=== TASK INPUTS ===

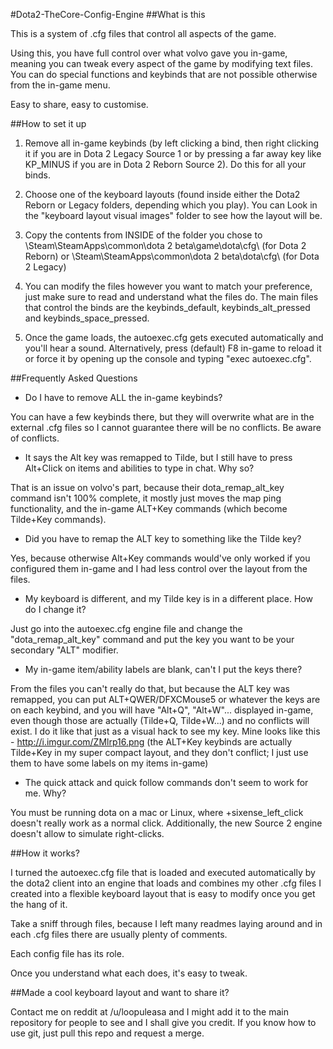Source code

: #Dota2-TheCore-Config-Engine
##What is this

 
This is a system of .cfg files that control all aspects of the game.

Using this, you have full control over what volvo gave you in-game, meaning you can tweak every aspect of the game by modifying text files. You can do special functions and keybinds that are not possible otherwise from the in-game menu.
 
 Easy to share, easy to customise.
 
 
##How to set it up
 
1. Remove all in-game keybinds (by left clicking a bind, then right clicking it if you are in Dota 2 Legacy Source 1 or by pressing a far away key like KP_MINUS if you are in Dota 2 Reborn Source 2). Do this for all your binds.
 
2. Choose one of the keyboard layouts (found inside either the Dota2 Reborn or Legacy folders, depending which you play). You can Look in the "keyboard layout visual images" folder to see how the layout will be.

3. Copy the contents from INSIDE of the folder you chose to \Steam\SteamApps\common\dota 2 beta\game\dota\cfg\ (for Dota 2 Reborn) or \Steam\SteamApps\common\dota 2 beta\dota\cfg\ (for Dota 2 Legacy)  
 
4. You can modify the files however you want to match your preference, just make sure to read and understand what the files do. The main files that control the binds are the keybinds_default, keybinds_alt_pressed and keybinds_space_pressed.

5. Once the game loads, the autoexec.cfg gets executed automatically and you'll hear a sound. Alternatively, press (default) F8 in-game to reload it or force it by opening up the console and typing "exec autoexec.cfg".


##Frequently Asked Questions
 
- Do I have to remove ALL the in-game keybinds?

You can have a few keybinds there, but they will overwrite what are in the external .cfg files so I cannot guarantee there will be no conflicts. Be aware of conflicts.

- It says the Alt key was remapped to Tilde, but I still have to press Alt+Click on items and abilities to type in chat. Why so?

That is an issue on volvo's part, because their dota_remap_alt_key command isn't 100% complete, it mostly just moves the map ping functionality, and the in-game ALT+Key commands (which become Tilde+Key commands). 

- Did you have to remap the ALT key to something like the Tilde key?

Yes, because otherwise Alt+Key commands would've only worked if you configured them in-game and I had less control over the layout from the files.

- My keyboard is different, and my Tilde key is in a different place. How do I change it?

Just go into the autoexec.cfg engine file and change the "dota_remap_alt_key" command and put the key you want to be your secondary "ALT" modifier.

- My in-game item/ability labels are blank, can't I put the keys there?

From the files you can't really do that, but because the ALT key was remapped, you can put ALT+QWER/DFXCMouse5 or whatever the keys are on each keybind, and you will have "Alt+Q", "Alt+W"... displayed in-game, even though those are actually (Tilde+Q, Tilde+W...) and no conflicts will exist. I do it like that just as a visual hack to see my key.
Mine looks like this - http://i.imgur.com/ZMlrp16.png (the ALT+Key keybinds are actually Tilde+Key in my super compact layout, and they don't conflict; I just use them to have some labels on my items in-game)
 
- The quick attack and quick follow commands don't seem to work for me. Why?

You must be running dota on a mac or Linux, where +sixense_left_click doesn't really work as a normal click.
Additionally, the new Source 2 engine doesn't allow to simulate right-clicks.
 

##How it works?

 
I turned the autoexec.cfg file that is loaded and executed automatically by the dota2 client into an engine that loads and combines my other .cfg files I created into a flexible keyboard layout that is easy to modify once you get the hang of it. 

Take a sniff through files, because I left many readmes laying around and in each .cfg files there are usually plenty of comments.

Each config file has its role.

Once you understand what each does, it's easy to tweak.


##Made a cool keyboard layout and want to share it?


Contact me on reddit at /u/loopuleasa and I might add it to the main repository for people to see and I shall give you credit.
If you know how to use git, just pull this repo and request a merge.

===

▸ TASK ITEM: Every entry must be transcribed exactly. Pictures do not belong in the copy.

▸ YOUR SOLUTION:
Source code

: #Dota2-TheCore-Config-Engine
##What is this

 
This is a system of .cfg files that control all aspects of the game.

Using this, you have full control over what volvo gave you in-game, meaning you can tweak every aspect of the game by modifying text files. You can do special functions and keybinds that are not possible otherwise from the in-game menu.
 
 Easy to share, easy to customise.
 
 
##How to set it up
 
1. Remove all in-game keybinds (by left clicking a bind, then right clicking it if you are in Dota 2 Legacy Source 1 or by pressing a far away key like KP_MINUS if you are in Dota 2 Reborn Source 2). Do this for all your binds.
 
2. Choose one of the keyboard layouts (found inside either the Dota2 Reborn or Legacy folders, depending which you play). You can Look in the "keyboard layout visual images" folder to see how the layout will be.

3. Copy the contents from INSIDE of the folder you chose to \Steam\SteamApps\common\dota 2 beta\game\dota\cfg\ (for Dota 2 Reborn) or \Steam\SteamApps\common\dota 2 beta\dota\cfg\ (for Dota 2 Legacy)  
 
4. You can modify the files however you want to match your preference, just make sure to read and understand what the files do. The main files that control the binds are the keybinds_default, keybinds_alt_pressed and keybinds_space_pressed.

5. Once the game loads, the autoexec.cfg gets executed automatically and you'll hear a sound. Alternatively, press (default) F8 in-game to reload it or force it by opening up the console and typing "exec autoexec.cfg".


##Frequently Asked Questions
 
- Do I have to remove ALL the in-game keybinds?

You can have a few keybinds there, but they will overwrite what are in the external .cfg files so I cannot guarantee there will be no conflicts. Be aware of conflicts.

- It says the Alt key was remapped to Tilde, but I still have to press Alt+Click on items and abilities to type in chat. Why so?

That is an issue on volvo's part, because their dota_remap_alt_key command isn't 100% complete, it mostly just moves the map ping functionality, and the in-game ALT+Key commands (which become Tilde+Key commands). 

- Did you have to remap the ALT key to something like the Tilde key?

Yes, because otherwise Alt+Key commands would've only worked if you configured them in-game and I had less control over the layout from the files.

- My keyboard is different, and my Tilde key is in a different place. How do I change it?

Just go into the autoexec.cfg engine file and change the "dota_remap_alt_key" command and put the key you want to be your secondary "ALT" modifier.

- My in-game item/ability labels are blank, can't I put the keys there?

From the files you can't really do that, but because the ALT key was remapped, you can put ALT+QWER/DFXCMouse5 or whatever the keys are on each keybind, and you will have "Alt+Q", "Alt+W"... displayed in-game, even though those are actually (Tilde+Q, Tilde+W...) and no conflicts will exist. I do it like that just as a visual hack to see my key.
Mine looks like this - http://i.imgur.com/ZMlrp16.png (the ALT+Key keybinds are actually Tilde+Key in my super compact layout, and they don't conflict; I just use them to have some labels on my items in-game)
 
- The quick attack and quick follow commands don't seem to work for me. Why?

You must be running dota on a mac or Linux, where +sixense_left_click doesn't really work as a normal click.
Additionally, the new Source 2 engine doesn't allow to simulate right-clicks.
 

##How it works?

 
I turned the autoexec.cfg file that is loaded and executed automatically by the dota2 client into an engine that loads and combines my other .cfg files I created into a flexible keyboard layout that is easy to modify once you get the hang of it. 

Take a sniff through files, because I left many readmes laying around and in each .cfg files there are usually plenty of comments.

Each config file has its role.

Once you understand what each does, it's easy to tweak.


##Made a cool keyboard layout and want to share it?


Contact me on reddit at /u/loopuleasa and I might add it to the main repository for people to see and I shall give you credit.
If you know how to use git, just pull this repo and request a merge.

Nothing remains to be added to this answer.